Mahalleye ve çevre yerleşim yerlerine yayılan, devşirme malzeme olarak başka yapılarda da kullanılan, köşe başlarını, mezarlıkları, tarihi kuyular ile çeşmeleri süsleyen antik kalıntılarla arkeopark oluşturulması için Konya Müzeler Müdürlüğü ve Sarayönü Belediyesi iş birliğinde çalışma yürütülüyor.
Konya Müzeler Müdürlüğü Arkeoloğu ve Arkeopark Proje Koordinatörü Hasan Uğuz, AA muhabirine, ilçenin kültür varlıkları bakımından Konya’nın en zengin bölgelerinden olduğunu, antik kalıntılarla iki arkeopark oluşturmak için çalıştıklarını söyledi.
Çalışmalar yaklaşık 2 yıldır sürüyor
Ağırlıkla sunak tipli yazıtlı mezar taşlarının ve bina kitabelerinin restorasyon, konservasyon ve epikrafi çalışmalarını yürüttüklerini belirten Uğuz, yazıtların deşifresinden sonra taşların hangi yapıya, kime ve hangi döneme ait olduğunu netleştireceklerini dile getirdi.

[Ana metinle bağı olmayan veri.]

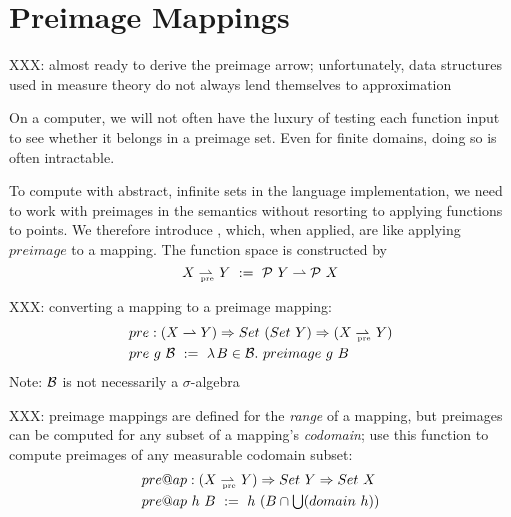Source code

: \documentclass[preprint]{sigplanconf}
\newcommand{\pto}{\rightharpoonup}
\newcommand{\pre}{_\mathrm{pre}}
\newcommand{\prepto}{\pto_{\mspace{-19mu}\pre}}
\begin{document}

\section{Preimage Mappings}

XXX: almost ready to derive the preimage arrow; unfortunately, data structures used in measure theory do not always lend themselves to approximation

On a computer, we will not often have the luxury of testing each function input to see whether it belongs in a preimage set.
Even for finite domains, doing so is often intractable.

To compute with abstract, infinite sets in the language implementation, we need to work with preimages in the semantics without resorting to applying functions to points.
We therefore introduce , which, when applied, are like applying $preimage$ to a mapping.
The function space is constructed by
\begin{equation}
	X \prepto Y \ := \ \powerset~Y \pto \powerset~X
\end{equation}

XXX: converting a mapping to a preimage mapping:
\begin{equation}
\begin{aligned}
	&pre : (X \pto Y) \tto Set~(Set~Y) \tto (X \prepto Y) \\
	&pre~g~\B \ := \ \fun{B \in \B}{preimage~g~B}
\end{aligned}
\end{equation}
Note: $\mathcal{B}$ is not necessarily a $\sigma$-algebra

XXX: preimage mappings are defined for the \emph{range} of a mapping, but preimages can be computed for any subset of a mapping's \emph{codomain}; use this function to compute preimages of any measurable codomain subset:
\begin{equation}
\begin{aligned}
	&pre@ap : (X \prepto Y) \tto Set~Y \tto Set~X \\
	&pre@ap~h~B \ := \ h~(B \i \U(domain~h))
\end{aligned}
\end{equation}
\end{document}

Kent geçmişinin Helenistik döneme uzandığına dikkati çeken Uğuz, “Kalıntılardan yola çıkarak özellikle 12. yüzyılda burada çok güçlü ve yoğun bir Bizans yerleşkesi olduğunu görüyoruz. Stil kritik olarak baktığımız zaman da taşlar üzerinde, milattan sonra 2. yüzyılın ikinci yarısına tarihlendirebileceğimiz, Antoninler döneminin stil özelliklerini görüyoruz. Çalışmalarımız yaklaşık 2 yıldır devam ediyor.” diye konuştu.
Ulaşılan 500’ün üzerinde taş eser koruma altında
Ladik Mahallesi’nin altında büyük bir antik kentin tüm gizemiyle keşfedilmeyi beklediğini vurgulayan Uğuz şöyle konuştu:
“Laodikya’nın Roma Dönemi’nde kent unvanı aldığını, kendi adına sikke bastırdığını biliyoruz. Bir antik kentte olan her şeyin burada da olduğunu düşünüyoruz. Bir antik tiyatro olduğundan da bahsedebiliriz. Zaten bir kentin kent olabilmesi için tiyatrosunun olması gerekiyor. Burası kent unvanı aldığı için agorasının, stoasının, bir antik kentte ne olması gerekiyorsa hepsinin olması gerekiyor. Çalışmalar derinleştikçe hepsi açığa çıkacak. Bu kadar çok yazıtlı taş, Türkiye’deki birçok müzede dahi yok. Çünkü burası koca bir antik kent. Bölge tarihi açısından da çok önemli. Şu anki ulaştığımız sonuç, burada çok güçlü bir Roma ve Bizans yerleşmesinin olduğu ve bu yerleşimin de mevcut modern Ladik’in birkaç metre altında olduğu yönünde.”
Çok geniş bir bölgeye yayılan binlerce kalıntıya tek tek ulaşmaya çalıştıklarına değinen Uğuz şu ana kadar ulaştıkları 500’ün üzerinde taş eseri koruma altına aldıklarını ifade etti.